Charles Ives: Complete Symphonies, Los Angeles Philharmonic & Gustavo Dudamel
4.1. The performance felt like a church service yanked out of shape – or into shape. Into another kind of order. Not a spoof at all, but earnest, with expressionist detonations in a dreamscape. The chorus – as if overheard from somewhere else – asking, “Watchman, tell us of the night / what its signs of promise are. … Tell us ….”

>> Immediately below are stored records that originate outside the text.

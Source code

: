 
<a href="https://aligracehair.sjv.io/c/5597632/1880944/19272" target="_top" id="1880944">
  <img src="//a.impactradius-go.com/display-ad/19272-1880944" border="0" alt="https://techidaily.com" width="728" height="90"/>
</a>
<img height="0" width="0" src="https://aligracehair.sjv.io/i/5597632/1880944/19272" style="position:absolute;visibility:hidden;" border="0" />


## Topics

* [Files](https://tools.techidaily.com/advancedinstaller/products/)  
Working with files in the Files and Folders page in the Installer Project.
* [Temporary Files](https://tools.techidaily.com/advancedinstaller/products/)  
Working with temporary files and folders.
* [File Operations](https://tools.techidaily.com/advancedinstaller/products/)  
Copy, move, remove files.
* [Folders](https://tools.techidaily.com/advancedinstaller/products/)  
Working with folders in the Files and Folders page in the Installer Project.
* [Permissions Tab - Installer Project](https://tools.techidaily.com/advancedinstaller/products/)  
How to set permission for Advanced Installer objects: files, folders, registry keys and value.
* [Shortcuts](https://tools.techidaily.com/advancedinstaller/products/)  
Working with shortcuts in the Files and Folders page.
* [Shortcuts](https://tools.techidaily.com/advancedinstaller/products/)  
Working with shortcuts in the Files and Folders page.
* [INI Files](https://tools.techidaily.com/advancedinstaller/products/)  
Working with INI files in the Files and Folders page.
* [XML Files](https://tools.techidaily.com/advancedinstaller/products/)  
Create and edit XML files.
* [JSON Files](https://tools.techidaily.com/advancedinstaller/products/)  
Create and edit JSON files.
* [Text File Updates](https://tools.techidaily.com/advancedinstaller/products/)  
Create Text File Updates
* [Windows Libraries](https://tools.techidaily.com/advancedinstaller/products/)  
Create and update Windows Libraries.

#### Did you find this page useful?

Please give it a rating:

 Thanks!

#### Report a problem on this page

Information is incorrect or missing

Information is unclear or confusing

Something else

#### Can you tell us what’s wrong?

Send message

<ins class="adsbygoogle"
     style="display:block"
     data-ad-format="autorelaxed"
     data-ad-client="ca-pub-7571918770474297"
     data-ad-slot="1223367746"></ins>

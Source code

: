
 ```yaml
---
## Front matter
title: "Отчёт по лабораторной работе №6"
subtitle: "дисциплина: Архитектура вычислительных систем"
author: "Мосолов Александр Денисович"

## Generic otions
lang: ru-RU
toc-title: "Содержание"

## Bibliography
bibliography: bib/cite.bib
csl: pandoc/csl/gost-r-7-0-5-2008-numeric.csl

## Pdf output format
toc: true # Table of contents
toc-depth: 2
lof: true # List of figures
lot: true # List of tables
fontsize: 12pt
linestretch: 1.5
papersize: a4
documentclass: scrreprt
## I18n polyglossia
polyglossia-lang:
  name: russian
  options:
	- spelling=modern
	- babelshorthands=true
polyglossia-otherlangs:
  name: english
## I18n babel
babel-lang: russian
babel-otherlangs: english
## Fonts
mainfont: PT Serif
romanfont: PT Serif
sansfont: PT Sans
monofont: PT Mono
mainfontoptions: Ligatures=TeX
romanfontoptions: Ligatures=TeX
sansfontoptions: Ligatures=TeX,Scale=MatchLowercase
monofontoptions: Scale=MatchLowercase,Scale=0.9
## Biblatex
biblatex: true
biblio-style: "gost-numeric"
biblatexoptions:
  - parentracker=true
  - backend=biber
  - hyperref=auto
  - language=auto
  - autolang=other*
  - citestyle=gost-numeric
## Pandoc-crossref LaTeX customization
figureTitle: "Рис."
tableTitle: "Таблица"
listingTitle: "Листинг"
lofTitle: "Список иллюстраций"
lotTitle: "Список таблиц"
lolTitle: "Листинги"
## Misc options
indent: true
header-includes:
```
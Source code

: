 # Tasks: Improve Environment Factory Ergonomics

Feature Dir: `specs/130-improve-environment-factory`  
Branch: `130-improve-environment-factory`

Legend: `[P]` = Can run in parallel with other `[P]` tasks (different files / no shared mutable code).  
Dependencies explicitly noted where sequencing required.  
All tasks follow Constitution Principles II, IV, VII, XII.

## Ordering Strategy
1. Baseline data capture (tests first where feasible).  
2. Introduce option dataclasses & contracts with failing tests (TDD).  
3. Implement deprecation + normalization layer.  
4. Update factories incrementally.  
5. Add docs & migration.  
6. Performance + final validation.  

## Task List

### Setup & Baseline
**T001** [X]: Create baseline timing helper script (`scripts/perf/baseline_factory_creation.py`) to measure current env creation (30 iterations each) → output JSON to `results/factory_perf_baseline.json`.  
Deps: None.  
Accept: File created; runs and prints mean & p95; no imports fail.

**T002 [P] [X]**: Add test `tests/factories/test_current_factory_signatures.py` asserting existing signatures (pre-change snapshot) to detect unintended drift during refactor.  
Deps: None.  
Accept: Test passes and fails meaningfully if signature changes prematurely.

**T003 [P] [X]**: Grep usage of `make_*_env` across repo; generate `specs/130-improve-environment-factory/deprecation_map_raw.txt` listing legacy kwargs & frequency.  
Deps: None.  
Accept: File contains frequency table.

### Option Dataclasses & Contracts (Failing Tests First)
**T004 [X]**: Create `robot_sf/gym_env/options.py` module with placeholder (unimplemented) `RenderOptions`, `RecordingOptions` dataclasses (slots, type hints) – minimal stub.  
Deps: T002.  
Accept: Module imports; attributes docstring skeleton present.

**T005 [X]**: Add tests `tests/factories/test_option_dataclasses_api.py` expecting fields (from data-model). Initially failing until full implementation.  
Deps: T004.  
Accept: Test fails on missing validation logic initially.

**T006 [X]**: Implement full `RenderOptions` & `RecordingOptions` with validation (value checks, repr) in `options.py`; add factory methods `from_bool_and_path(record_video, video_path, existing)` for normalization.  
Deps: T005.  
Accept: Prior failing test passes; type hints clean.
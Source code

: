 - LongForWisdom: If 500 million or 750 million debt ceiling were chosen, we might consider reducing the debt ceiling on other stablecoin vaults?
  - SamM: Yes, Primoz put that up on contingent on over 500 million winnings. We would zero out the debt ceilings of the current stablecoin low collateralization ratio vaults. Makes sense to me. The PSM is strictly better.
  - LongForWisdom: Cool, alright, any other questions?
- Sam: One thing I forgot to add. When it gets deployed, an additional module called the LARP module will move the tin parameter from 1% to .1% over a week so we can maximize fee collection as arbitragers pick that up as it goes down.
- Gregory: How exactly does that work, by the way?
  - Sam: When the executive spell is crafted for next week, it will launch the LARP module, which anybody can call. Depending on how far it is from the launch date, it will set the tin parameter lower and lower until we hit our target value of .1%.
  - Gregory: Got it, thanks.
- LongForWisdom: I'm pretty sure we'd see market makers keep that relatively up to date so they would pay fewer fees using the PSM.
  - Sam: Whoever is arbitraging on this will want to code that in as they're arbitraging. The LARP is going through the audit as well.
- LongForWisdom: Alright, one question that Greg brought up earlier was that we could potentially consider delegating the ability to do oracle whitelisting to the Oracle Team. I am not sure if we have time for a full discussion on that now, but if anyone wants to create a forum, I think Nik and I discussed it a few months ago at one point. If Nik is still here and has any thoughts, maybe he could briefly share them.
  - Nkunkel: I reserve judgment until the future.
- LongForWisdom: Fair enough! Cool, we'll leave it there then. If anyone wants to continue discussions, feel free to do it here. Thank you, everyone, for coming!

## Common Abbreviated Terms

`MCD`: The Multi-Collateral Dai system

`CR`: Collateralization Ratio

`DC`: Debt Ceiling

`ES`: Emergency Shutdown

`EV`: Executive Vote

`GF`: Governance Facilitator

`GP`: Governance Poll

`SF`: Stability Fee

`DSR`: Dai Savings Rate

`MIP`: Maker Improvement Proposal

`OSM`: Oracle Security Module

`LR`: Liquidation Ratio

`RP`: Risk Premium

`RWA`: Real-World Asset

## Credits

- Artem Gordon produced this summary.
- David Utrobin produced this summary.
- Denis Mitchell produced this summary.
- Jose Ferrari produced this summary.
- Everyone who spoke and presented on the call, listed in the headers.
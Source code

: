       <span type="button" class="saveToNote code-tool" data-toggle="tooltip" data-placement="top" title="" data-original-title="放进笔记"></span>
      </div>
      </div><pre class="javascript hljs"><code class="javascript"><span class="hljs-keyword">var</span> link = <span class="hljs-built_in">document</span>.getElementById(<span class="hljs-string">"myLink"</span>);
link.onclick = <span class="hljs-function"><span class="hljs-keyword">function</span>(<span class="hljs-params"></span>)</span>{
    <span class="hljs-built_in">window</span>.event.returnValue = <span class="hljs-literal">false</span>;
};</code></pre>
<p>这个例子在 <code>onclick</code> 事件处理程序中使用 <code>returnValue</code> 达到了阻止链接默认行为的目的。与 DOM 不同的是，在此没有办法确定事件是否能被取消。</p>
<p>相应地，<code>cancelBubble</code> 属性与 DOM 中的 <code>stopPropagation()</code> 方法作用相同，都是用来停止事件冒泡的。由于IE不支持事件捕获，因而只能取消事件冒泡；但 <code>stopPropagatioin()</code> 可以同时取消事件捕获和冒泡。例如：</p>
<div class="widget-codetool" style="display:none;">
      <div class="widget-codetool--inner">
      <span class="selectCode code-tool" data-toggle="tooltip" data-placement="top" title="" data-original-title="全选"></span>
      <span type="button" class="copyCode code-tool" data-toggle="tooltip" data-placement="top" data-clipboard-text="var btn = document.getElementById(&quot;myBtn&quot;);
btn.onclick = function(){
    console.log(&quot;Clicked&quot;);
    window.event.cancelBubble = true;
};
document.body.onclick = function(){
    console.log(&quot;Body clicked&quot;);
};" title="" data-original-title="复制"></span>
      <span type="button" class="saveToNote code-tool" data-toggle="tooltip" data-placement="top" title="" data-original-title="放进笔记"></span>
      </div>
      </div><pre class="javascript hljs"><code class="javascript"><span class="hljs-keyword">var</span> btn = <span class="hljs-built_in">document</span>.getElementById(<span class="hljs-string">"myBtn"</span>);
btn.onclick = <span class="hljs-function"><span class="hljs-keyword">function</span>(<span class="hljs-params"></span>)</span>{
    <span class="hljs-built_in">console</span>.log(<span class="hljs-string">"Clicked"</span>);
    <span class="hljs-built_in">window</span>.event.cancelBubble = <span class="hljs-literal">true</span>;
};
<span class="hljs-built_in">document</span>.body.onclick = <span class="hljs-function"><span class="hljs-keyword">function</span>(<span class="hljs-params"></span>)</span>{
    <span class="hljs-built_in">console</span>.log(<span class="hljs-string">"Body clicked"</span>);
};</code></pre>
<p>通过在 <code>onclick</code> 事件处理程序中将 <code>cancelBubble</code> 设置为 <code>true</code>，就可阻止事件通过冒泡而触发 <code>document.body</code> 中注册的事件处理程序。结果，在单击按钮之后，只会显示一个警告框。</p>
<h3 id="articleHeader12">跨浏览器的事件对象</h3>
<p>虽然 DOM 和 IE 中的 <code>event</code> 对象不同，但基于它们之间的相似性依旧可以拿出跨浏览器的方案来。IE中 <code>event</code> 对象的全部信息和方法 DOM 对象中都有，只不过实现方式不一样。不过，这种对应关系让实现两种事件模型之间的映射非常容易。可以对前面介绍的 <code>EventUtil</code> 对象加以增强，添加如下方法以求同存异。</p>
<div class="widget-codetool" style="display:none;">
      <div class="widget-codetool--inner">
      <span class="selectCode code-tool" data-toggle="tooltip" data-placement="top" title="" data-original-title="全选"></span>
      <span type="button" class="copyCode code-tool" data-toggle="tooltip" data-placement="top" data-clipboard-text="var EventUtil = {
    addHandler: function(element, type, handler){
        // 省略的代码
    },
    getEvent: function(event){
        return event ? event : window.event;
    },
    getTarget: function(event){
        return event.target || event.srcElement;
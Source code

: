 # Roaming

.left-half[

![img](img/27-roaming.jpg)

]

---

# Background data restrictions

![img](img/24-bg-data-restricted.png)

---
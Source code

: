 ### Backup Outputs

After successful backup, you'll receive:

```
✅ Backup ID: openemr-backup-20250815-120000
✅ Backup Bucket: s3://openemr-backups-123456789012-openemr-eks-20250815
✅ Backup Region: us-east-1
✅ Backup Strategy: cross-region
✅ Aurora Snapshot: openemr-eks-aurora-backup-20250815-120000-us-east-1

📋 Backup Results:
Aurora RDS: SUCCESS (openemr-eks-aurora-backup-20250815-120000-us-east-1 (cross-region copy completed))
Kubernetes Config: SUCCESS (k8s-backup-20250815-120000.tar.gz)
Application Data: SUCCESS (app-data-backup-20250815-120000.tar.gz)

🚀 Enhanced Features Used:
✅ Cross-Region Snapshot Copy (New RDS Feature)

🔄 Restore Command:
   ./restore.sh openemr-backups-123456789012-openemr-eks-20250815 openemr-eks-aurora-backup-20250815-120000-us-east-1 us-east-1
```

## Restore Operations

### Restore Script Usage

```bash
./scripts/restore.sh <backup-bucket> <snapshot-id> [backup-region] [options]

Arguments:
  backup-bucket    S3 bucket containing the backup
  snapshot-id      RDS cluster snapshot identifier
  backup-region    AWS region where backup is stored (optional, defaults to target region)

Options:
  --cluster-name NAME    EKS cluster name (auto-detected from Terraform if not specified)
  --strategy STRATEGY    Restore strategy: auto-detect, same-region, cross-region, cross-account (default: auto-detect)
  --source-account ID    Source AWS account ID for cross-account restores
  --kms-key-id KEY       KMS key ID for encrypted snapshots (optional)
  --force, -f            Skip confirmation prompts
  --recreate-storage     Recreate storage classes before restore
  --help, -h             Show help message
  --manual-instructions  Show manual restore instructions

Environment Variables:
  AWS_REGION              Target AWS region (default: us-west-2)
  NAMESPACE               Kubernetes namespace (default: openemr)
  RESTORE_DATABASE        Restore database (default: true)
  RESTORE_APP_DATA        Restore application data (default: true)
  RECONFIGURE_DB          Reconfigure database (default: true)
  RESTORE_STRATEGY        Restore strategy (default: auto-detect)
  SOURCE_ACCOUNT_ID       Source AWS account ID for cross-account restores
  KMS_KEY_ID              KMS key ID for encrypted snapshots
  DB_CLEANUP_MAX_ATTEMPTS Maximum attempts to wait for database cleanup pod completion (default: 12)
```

4.2. Taking the listener on a wild ride. The real jolts come in the quiet passages between the noisy explosions. The strings keening off key. The tiny taps, parps, and gurgles resounding without clear direction or trajectory. Joanne Pearce Martin nailing the concise piano concerto that's folded inside. At the performance last February, the non-fanatics sitting around us seemed restless and uncomfortable. Still able to unsettle. In the recording, the different elements are clear and sharply defined. No blur, no muddle, heroically defined. Each element retains its integrity.
4.3. Then another kind of disruption: a lush fugue. A hymn – and the people singing the hymn – figuring as parts of a pattern.
4.4. Drums barely audible far off. Gagaku ghosts drone. A string detonation, then screech. Bits of tunes with ragged edges. Not afraid of sounds that are ugly or unmusical. The Phil brings out things I’ve never heard before: the flat horn blast about four minutes in, the goofy razz a bit later, the soloists standing out from the wordless chorus. Individual elements of a mobile, balanced against each other, circling overhead.